Records from a data source:
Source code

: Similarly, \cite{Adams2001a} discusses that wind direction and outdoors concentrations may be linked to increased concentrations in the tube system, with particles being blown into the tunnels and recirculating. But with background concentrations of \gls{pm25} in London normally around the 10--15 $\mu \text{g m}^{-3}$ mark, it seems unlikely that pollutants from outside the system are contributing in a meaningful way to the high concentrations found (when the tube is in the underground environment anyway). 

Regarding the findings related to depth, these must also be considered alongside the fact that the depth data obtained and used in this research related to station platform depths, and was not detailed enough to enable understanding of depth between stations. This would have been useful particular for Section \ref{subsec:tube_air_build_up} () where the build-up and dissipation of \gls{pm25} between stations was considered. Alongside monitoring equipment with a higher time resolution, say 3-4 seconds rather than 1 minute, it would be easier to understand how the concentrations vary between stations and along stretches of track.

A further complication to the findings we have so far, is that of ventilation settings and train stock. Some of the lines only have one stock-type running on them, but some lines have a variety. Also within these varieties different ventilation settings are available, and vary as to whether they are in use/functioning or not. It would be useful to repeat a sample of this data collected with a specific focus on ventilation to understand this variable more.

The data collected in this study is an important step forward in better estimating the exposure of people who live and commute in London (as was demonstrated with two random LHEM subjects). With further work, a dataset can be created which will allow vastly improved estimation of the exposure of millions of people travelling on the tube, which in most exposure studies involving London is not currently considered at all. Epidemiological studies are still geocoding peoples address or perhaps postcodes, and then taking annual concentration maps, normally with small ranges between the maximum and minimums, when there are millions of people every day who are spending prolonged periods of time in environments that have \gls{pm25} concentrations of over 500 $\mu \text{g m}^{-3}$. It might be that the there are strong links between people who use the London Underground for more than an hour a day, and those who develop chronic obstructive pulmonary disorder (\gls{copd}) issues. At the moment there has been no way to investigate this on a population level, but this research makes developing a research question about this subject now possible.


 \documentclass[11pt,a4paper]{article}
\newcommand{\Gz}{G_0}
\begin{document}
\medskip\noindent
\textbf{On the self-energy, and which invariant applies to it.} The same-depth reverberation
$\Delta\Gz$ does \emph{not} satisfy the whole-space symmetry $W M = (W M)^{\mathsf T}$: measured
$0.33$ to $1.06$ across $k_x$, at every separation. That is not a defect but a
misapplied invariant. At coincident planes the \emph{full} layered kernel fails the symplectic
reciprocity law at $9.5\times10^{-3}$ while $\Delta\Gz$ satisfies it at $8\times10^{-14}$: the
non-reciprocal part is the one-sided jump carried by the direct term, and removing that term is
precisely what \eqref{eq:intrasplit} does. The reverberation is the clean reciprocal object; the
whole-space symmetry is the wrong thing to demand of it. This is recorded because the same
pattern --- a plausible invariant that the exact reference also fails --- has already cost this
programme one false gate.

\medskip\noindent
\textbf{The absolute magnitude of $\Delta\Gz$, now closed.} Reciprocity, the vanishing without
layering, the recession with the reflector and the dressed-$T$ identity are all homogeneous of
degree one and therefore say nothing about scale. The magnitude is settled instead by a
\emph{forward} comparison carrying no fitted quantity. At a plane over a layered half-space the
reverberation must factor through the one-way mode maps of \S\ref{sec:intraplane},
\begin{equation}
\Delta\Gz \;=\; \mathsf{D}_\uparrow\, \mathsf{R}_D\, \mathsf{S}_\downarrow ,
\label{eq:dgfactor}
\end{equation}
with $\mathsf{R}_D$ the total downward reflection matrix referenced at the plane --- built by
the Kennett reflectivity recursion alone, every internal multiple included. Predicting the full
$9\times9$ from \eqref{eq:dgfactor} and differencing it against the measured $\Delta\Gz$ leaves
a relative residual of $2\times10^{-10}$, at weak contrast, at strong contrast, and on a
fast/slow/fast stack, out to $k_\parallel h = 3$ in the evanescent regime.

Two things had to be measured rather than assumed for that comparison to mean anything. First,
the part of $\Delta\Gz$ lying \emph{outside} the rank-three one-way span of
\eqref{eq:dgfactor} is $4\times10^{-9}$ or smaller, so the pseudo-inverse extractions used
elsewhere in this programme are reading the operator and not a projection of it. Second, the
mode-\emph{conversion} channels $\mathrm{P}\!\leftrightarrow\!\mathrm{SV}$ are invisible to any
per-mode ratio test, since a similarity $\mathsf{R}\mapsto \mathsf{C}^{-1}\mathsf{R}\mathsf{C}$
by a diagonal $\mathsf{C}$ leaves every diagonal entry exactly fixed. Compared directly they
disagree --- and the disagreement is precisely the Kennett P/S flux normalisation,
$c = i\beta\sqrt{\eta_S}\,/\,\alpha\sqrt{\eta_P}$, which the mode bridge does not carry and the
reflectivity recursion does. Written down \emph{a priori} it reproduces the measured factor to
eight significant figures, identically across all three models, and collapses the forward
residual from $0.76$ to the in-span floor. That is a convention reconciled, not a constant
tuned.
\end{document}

ASSIGNED TASK: Set down all the data exactly as given.

WRITTEN SOLUTION:
Source code

: Similarly, \cite{Adams2001a} discusses that wind direction and outdoors concentrations may be linked to increased concentrations in the tube system, with particles being blown into the tunnels and recirculating. But with background concentrations of \gls{pm25} in London normally around the 10--15 $\mu \text{g m}^{-3}$ mark, it seems unlikely that pollutants from outside the system are contributing in a meaningful way to the high concentrations found (when the tube is in the underground environment anyway). 

Regarding the findings related to depth, these must also be considered alongside the fact that the depth data obtained and used in this research related to station platform depths, and was not detailed enough to enable understanding of depth between stations. This would have been useful particular for Section \ref{subsec:tube_air_build_up} () where the build-up and dissipation of \gls{pm25} between stations was considered. Alongside monitoring equipment with a higher time resolution, say 3-4 seconds rather than 1 minute, it would be easier to understand how the concentrations vary between stations and along stretches of track.

A further complication to the findings we have so far, is that of ventilation settings and train stock. Some of the lines only have one stock-type running on them, but some lines have a variety. Also within these varieties different ventilation settings are available, and vary as to whether they are in use/functioning or not. It would be useful to repeat a sample of this data collected with a specific focus on ventilation to understand this variable more.

The data collected in this study is an important step forward in better estimating the exposure of people who live and commute in London (as was demonstrated with two random LHEM subjects). With further work, a dataset can be created which will allow vastly improved estimation of the exposure of millions of people travelling on the tube, which in most exposure studies involving London is not currently considered at all. Epidemiological studies are still geocoding peoples address or perhaps postcodes, and then taking annual concentration maps, normally with small ranges between the maximum and minimums, when there are millions of people every day who are spending prolonged periods of time in environments that have \gls{pm25} concentrations of over 500 $\mu \text{g m}^{-3}$. It might be that the there are strong links between people who use the London Underground for more than an hour a day, and those who develop chronic obstructive pulmonary disorder (\gls{copd}) issues. At the moment there has been no way to investigate this on a population level, but this research makes developing a research question about this subject now possible.


 \documentclass[11pt,a4paper]{article}
\newcommand{\Gz}{G_0}
\begin{document}
\medskip\noindent
\textbf{On the self-energy, and which invariant applies to it.} The same-depth reverberation
$\Delta\Gz$ does \emph{not} satisfy the whole-space symmetry $W M = (W M)^{\mathsf T}$: measured
$0.33$ to $1.06$ across $k_x$, at every separation. That is not a defect but a
misapplied invariant. At coincident planes the \emph{full} layered kernel fails the symplectic
reciprocity law at $9.5\times10^{-3}$ while $\Delta\Gz$ satisfies it at $8\times10^{-14}$: the
non-reciprocal part is the one-sided jump carried by the direct term, and removing that term is
precisely what \eqref{eq:intrasplit} does. The reverberation is the clean reciprocal object; the
whole-space symmetry is the wrong thing to demand of it. This is recorded because the same
pattern --- a plausible invariant that the exact reference also fails --- has already cost this
programme one false gate.

\medskip\noindent
\textbf{The absolute magnitude of $\Delta\Gz$, now closed.} Reciprocity, the vanishing without
layering, the recession with the reflector and the dressed-$T$ identity are all homogeneous of
degree one and therefore say nothing about scale. The magnitude is settled instead by a
\emph{forward} comparison carrying no fitted quantity. At a plane over a layered half-space the
reverberation must factor through the one-way mode maps of \S\ref{sec:intraplane},
\begin{equation}
\Delta\Gz \;=\; \mathsf{D}_\uparrow\, \mathsf{R}_D\, \mathsf{S}_\downarrow ,
\label{eq:dgfactor}
\end{equation}
with $\mathsf{R}_D$ the total downward reflection matrix referenced at the plane --- built by
the Kennett reflectivity recursion alone, every internal multiple included. Predicting the full
$9\times9$ from \eqref{eq:dgfactor} and differencing it against the measured $\Delta\Gz$ leaves
a relative residual of $2\times10^{-10}$, at weak contrast, at strong contrast, and on a
fast/slow/fast stack, out to $k_\parallel h = 3$ in the evanescent regime.

Two things had to be measured rather than assumed for that comparison to mean anything. First,
the part of $\Delta\Gz$ lying \emph{outside} the rank-three one-way span of
\eqref{eq:dgfactor} is $4\times10^{-9}$ or smaller, so the pseudo-inverse extractions used
elsewhere in this programme are reading the operator and not a projection of it. Second, the
mode-\emph{conversion} channels $\mathrm{P}\!\leftrightarrow\!\mathrm{SV}$ are invisible to any
per-mode ratio test, since a similarity $\mathsf{R}\mapsto \mathsf{C}^{-1}\mathsf{R}\mathsf{C}$
by a diagonal $\mathsf{C}$ leaves every diagonal entry exactly fixed. Compared directly they
disagree --- and the disagreement is precisely the Kennett P/S flux normalisation,
$c = i\beta\sqrt{\eta_S}\,/\,\alpha\sqrt{\eta_P}$, which the mode bridge does not carry and the
reflectivity recursion does. Written down \emph{a priori} it reproduces the measured factor to
eight significant figures, identically across all three models, and collapses the forward
residual from $0.76$ to the in-span floor. That is a convention reconciled, not a constant
tuned.
\end{document}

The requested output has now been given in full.